So last night after I get out of class, she tells me that she feels like her future career opportunities were being put in second place because of me, that she was spending too much time not focusing on her future, etc. Said she wasn't in love anymore. Said she didn't want to be the girl with a house with her boyfriend and friends, or with dogs. That she wants to be free to do what she needs to do.

 

I said, it sounds like all that other stuff is more important to you than me, so that's fine, that's simple. I'll go get your stuff from my place. She says, "You don't have to do that now." I ask her what she thinks I should do now, and she says she doesn't know. So I get all of her stuff, then move all of my stuff from her place to mine (we live next door to each other.) When I opined that the dog pen wouldn't fit in my apartment she suggested I leave it there, and still keep the dogs there during the day. I told her no, she said she didn't want them, so I would take care of them (she picked out and purchased both dogs.) I started to break down the cage, and she said, "I thought you didn't have room for it." I said, "Well I'll make some room.

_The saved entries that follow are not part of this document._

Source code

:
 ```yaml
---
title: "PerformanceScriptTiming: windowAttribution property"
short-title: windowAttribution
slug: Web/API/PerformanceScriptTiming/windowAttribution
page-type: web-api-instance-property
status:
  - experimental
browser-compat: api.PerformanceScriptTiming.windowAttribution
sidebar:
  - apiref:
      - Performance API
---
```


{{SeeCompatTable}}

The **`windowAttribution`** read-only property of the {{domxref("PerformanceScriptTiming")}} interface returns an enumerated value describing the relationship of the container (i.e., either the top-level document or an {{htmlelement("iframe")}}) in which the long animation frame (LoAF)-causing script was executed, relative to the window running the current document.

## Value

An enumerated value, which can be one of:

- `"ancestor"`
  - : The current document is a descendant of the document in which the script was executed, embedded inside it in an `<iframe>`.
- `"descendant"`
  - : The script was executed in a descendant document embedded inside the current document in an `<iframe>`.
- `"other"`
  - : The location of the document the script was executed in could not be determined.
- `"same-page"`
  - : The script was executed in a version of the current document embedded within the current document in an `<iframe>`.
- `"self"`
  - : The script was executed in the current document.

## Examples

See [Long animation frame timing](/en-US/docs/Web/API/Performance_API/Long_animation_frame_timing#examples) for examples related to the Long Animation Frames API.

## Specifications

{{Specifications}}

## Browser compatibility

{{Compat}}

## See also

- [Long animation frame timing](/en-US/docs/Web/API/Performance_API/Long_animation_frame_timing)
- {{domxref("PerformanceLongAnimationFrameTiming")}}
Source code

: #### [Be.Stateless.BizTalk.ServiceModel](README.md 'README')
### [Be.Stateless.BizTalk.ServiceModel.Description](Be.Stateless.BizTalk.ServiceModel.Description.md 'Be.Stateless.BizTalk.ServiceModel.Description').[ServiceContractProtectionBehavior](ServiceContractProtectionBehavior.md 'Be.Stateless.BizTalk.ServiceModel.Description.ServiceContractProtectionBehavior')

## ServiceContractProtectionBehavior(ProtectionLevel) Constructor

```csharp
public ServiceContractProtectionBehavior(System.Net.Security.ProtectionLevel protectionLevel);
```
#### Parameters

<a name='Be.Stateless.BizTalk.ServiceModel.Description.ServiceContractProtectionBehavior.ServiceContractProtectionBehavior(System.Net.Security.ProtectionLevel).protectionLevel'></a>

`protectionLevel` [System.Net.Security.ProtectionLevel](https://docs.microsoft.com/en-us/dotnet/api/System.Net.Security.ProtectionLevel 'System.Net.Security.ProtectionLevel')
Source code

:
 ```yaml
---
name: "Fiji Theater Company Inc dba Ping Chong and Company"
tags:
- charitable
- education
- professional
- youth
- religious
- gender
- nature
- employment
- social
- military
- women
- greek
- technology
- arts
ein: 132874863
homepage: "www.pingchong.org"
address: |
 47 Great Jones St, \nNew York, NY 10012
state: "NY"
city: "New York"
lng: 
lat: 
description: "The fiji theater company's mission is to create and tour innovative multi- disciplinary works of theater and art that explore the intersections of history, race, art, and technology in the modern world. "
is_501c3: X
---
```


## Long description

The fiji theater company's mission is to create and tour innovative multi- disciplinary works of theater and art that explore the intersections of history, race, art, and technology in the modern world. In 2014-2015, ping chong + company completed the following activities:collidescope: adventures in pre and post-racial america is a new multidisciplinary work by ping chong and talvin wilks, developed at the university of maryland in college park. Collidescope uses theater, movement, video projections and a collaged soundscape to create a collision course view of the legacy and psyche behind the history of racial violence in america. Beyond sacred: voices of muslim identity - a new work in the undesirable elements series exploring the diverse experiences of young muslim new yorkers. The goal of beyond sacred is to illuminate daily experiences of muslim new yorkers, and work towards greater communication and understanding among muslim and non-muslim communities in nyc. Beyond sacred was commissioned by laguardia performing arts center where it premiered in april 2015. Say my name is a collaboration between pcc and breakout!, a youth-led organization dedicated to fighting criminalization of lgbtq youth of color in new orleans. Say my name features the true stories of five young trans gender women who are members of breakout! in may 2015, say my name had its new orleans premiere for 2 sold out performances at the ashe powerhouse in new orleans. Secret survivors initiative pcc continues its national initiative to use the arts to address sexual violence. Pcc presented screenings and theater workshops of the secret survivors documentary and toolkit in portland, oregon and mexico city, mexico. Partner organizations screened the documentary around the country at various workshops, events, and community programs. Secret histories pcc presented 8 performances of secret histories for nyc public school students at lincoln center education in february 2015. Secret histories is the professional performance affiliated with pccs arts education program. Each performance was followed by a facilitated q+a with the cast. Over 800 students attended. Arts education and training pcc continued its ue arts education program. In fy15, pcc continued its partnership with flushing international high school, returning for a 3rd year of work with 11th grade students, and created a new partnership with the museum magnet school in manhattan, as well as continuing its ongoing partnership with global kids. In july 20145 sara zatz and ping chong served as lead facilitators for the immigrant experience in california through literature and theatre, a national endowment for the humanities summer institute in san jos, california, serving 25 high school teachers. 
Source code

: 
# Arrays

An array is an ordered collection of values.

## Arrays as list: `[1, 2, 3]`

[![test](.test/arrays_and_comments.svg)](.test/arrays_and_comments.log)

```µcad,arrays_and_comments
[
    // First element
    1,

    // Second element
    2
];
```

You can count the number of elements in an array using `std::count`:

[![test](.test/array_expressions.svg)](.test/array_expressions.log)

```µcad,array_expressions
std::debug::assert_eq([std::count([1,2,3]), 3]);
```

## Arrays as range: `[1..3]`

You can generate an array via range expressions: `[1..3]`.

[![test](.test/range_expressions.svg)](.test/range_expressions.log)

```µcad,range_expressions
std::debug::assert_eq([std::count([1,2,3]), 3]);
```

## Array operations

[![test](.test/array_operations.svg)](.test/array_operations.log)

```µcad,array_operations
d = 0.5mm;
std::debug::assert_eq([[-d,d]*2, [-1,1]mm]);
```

I'll make some sacrifices. I'll make it work. Because I love him. You wouldn't know anything about that." And left. She seemed very angry that I wasn't all sad panda about everything, that I just handed over her keys and asked for mine in return. She seemed in shock, which is funny, seeing as how she brought it all on.

 

I then went out for drinks with a friend that I had been forbidden to see during the relationship.

Posted

Do you think it just hasn't sunk in yet? Or are you good at hiding emotions?

 

Either way, I'm sure it's going to be a little hard for you. Especially with her living next door.

 

Great job on going out with the friend, though! Enjoy the things you missed while being in the relationship!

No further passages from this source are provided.